+++ Records supplied +++

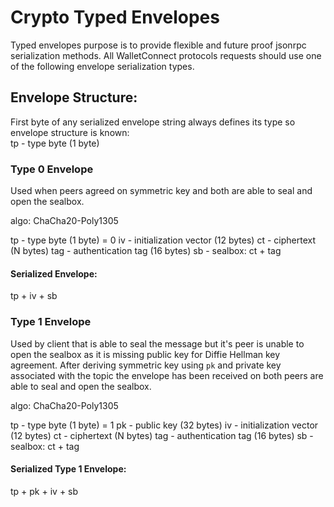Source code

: # Crypto Typed Envelopes

Typed envelopes purpose is to provide flexible and future proof jsonrpc serialization methods. All WalletConnect protocols requests should use one of the following envelope serialization types.

## Envelope Structure:

First byte of any serialized envelope string always defines its type so envelope structure is known:  
tp - type byte (1 byte)

### Type 0 Envelope

Used when peers agreed on symmetric key and both are able to seal and open the sealbox.

algo: ChaCha20-Poly1305

tp - type byte (1 byte) = 0
iv - initialization vector (12 bytes)
ct - ciphertext (N bytes)
tag - authentication tag (16 bytes)
sb - sealbox: ct + tag

#### Serialized Envelope:

tp + iv + sb

### Type 1 Envelope

Used by client that is able to seal the message but it's peer is unable to open the sealbox as it is missing public key for Diffie Hellman key agreement. After deriving symmetric key using `pk` and private key associated with the topic the envelope has been received on both peers are able to seal and open the sealbox.

algo: ChaCha20-Poly1305

tp - type byte (1 byte) = 1
pk - public key (32 bytes)
iv - initialization vector (12 bytes)
ct - ciphertext (N bytes)
tag - authentication tag (16 bytes)
sb - sealbox: ct + tag

#### Serialized Type 1 Envelope:

tp + pk + iv + sb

+++

Instructions for the task> Exact duplication is required for the lines above, from the line that contains "Crypto Typed Envelopes" to the line that contains "### Type 0 Envelope", inclusive; omit all others.

Response area>
: # Crypto Typed Envelopes

Typed envelopes purpose is to provide flexible and future proof jsonrpc serialization methods. All WalletConnect protocols requests should use one of the following envelope serialization types.

## Envelope Structure:

First byte of any serialized envelope string always defines its type so envelope structure is known:  
tp - type byte (1 byte)

### Type 0 Envelope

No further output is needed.